無視作戦の結果

 ルーシー無視作戦の結果は、ジャブのように微妙〜に効いていたようだ。夕方まで話しかけることもなく、ご飯も与えたら、本人が食べている間は見守ることもなく姿を消し、廊下を通る時も目を合わさない。こちらは別に「怒ってるんだぞ」オーラを出している訳ではないが、きゃつもなんとなく「今日のお母さんは、なんだか変だ。これは言うことをきいた方が良さそうだ」と思ったようだ。
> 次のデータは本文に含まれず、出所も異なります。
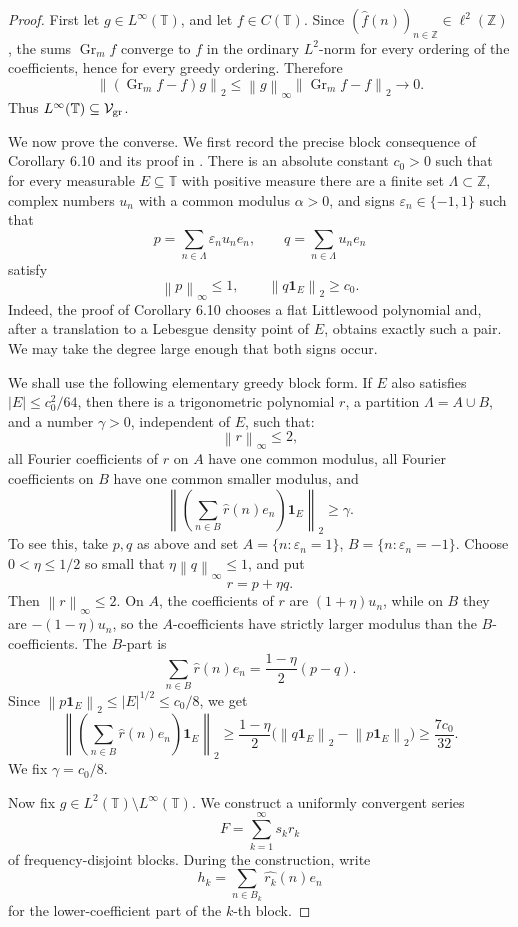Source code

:\documentclass[11pt]{article}
\newcommand{\T}{\mathbb T}
\newcommand{\Z}{\mathbb Z}
\newcommand{\eps}{\varepsilon}
\newcommand{\norm}[1]{\left\lVert #1 \right\rVert}
\newcommand{\abs}[1]{\left\lvert #1 \right\rvert}
\newcommand{\one}{\mathbf 1}
\newcommand{\Gr}{\operatorname{Gr}}
\begin{document}
\begin{proof}
First let \(g\in L^\infty(\T)\), and let \(f\in C(\T)\). Since \((\widehat f(n))_{n\in\Z}\in \ell^2(\Z)\), the sums \(\Gr_m f\) converge to \(f\) in the ordinary \(L^2\)-norm for every ordering of the coefficients, hence for every greedy ordering. Therefore
\[
  \norm{(\Gr_m f-f)g}_2
  \le \norm{g}_\infty \norm{\Gr_m f-f}_2
  \longrightarrow 0.
\]
Thus \(L^\infty(\T)\subseteq \mathcal V_{\rm gr}\).

We now prove the converse. We first record the precise block consequence of Corollary 6.10 and its proof in \cite{HHP}. There is an absolute constant \(c_0>0\) such that for every measurable \(E\subseteq \T\) with positive measure there are a finite set \(\Lambda\subset\Z\), complex numbers \(u_n\) with a common modulus \(\alpha>0\), and signs \(\eps_n\in\{-1,1\}\) such that
\[
  p=\sum_{n\in\Lambda}\eps_n u_n e_n,\qquad
  q=\sum_{n\in\Lambda}u_n e_n
\]
satisfy
\[
  \norm{p}_\infty\le 1,
  \qquad
  \norm{q\one_E}_2\ge c_0.
\]
Indeed, the proof of Corollary 6.10 chooses a flat Littlewood polynomial and, after a translation to a Lebesgue density point of \(E\), obtains exactly such a pair. We may take the degree large enough that both signs occur.

We shall use the following elementary greedy block form. If \(E\) also satisfies \(\abs{E}\le c_0^2/64\), then there is a trigonometric polynomial \(r\), a partition \(\Lambda=A\cup B\), and a number \(\gamma>0\), independent of \(E\), such that:
\[
  \norm{r}_\infty\le 2,
\]
all Fourier coefficients of \(r\) on \(A\) have one common modulus, all Fourier coefficients on \(B\) have one common smaller modulus, and
\[
  \norm{\left(\sum_{n\in B}\widehat r(n)e_n\right)\one_E}_2\ge \gamma.
\]
To see this, take \(p,q\) as above and set \(A=\{n:\eps_n=1\}\), \(B=\{n:\eps_n=-1\}\). Choose \(0<\eta\le 1/2\) so small that \(\eta\norm{q}_\infty\le 1\), and put
\[
  r=p+\eta q.
\]
Then \(\norm{r}_\infty\le 2\). On \(A\), the coefficients of \(r\) are \((1+\eta)u_n\), while on \(B\) they are \(-(1-\eta)u_n\), so the \(A\)-coefficients have strictly larger modulus than the \(B\)-coefficients. The \(B\)-part is
\[
  \sum_{n\in B}\widehat r(n)e_n
  =
  \frac{1-\eta}{2}(p-q).
\]
Since \(\norm{p\one_E}_2\le \abs E^{1/2}\le c_0/8\), we get
\[
  \norm{\left(\sum_{n\in B}\widehat r(n)e_n\right)\one_E}_2
  \ge
  \frac{1-\eta}{2}\bigl(\norm{q\one_E}_2-\norm{p\one_E}_2\bigr)
  \ge \frac{7c_0}{32}.
\]
We fix \(\gamma=c_0/8\).

Now fix \(g\in L^2(\T)\setminus L^\infty(\T)\). We construct a uniformly convergent series
\[
  F=\sum_{k=1}^\infty s_k r_k
\]
of frequency-disjoint blocks. During the construction, write
\[
  h_k=\sum_{n\in B_k}\widehat{r_k}(n)e_n
\]
for the lower-coefficient part of the \(k\)-th block.


\end{proof}
\end{document}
 普段の生活では一日中一緒に家の中にいるけれど、散歩とご飯、練習と夜のくつろぎタイム以外はあまりルーシーをかまうことはない。だから、かまわれないことに関してはルーシーは慣れているし、罰だとも思っていない。ただし声をかけられない、目を合わせてもらえないというのは初めてだから、とまどっていたようだ。
 作戦の微妙〜な効果は、夕方のできごとで分かった。
 ご近所の奥さん(ルーシーが大好きな人。昔は会うたびウレションしてた)が相談のため我が家を訪れられたのだが、その時(あ)はリビングで散歩の用意をしていた。玄関先にいたルーシーは、リビングの物音を聞いて「そろそろ散歩ね」と思っていたのだろう。ところが、奥さんに呼ばれて(あ)が玄関を出て行こうとした時、慌てて立ち上がり、こちらを見て「フゥゥゥウ?」と声を出した。「エ?散歩じゃないの?」
 もちろん声はかけない。目を合わさない。ルーシーがいないかのように知らん顔で家を出た。
 1時間弱ほどして家に戻り、ルーシーを連れて散歩に出た。小学校前の植え込みは、犬たちのBBSになっているらしく、ルーシーは草むらをかき分けレスを探す。本来、足が濡れるのが大嫌いなのに、雑草が生い茂り雨で濡れたこの場所に入るのには躊躇しない。ところが、昨日は、それまで静かだった(あ)が「ルーシー、行かないよ」と声をかけたら、ルーシーは「あ、そ」と直ぐにあきらめた。No.2をさせるべくコマンドを出したら速攻で2発。やればできるんじゃん。
 残念ながら公園の芝生も水浸しだったので、ボール遊びをしたりして、どれだけこちらの指示に従えるのかを確認することはできなかった。紐付きボールで遊ぶとなったら、生来の権勢欲がムクムクふくれあがってくるかもしれないけれど。
 夕食の時に少しだけダンスの復習をしてみる。メリハリが大事だと分かったので、こちらの頭が痛くなるほど高い声を出して大げさに褒めたたえる。すると、ルーシーは驚くほど目をキラキラさせて、やる気を見せた。動きもキビキビ。気分が違うと、こうも違うものなのだろうか。
 一日中お留守番をさせるのもなんだけど、一日中一緒にいるってのも、あまり良くないのかも。飼い主のありがたみを感じてもらうために、再就職しようか。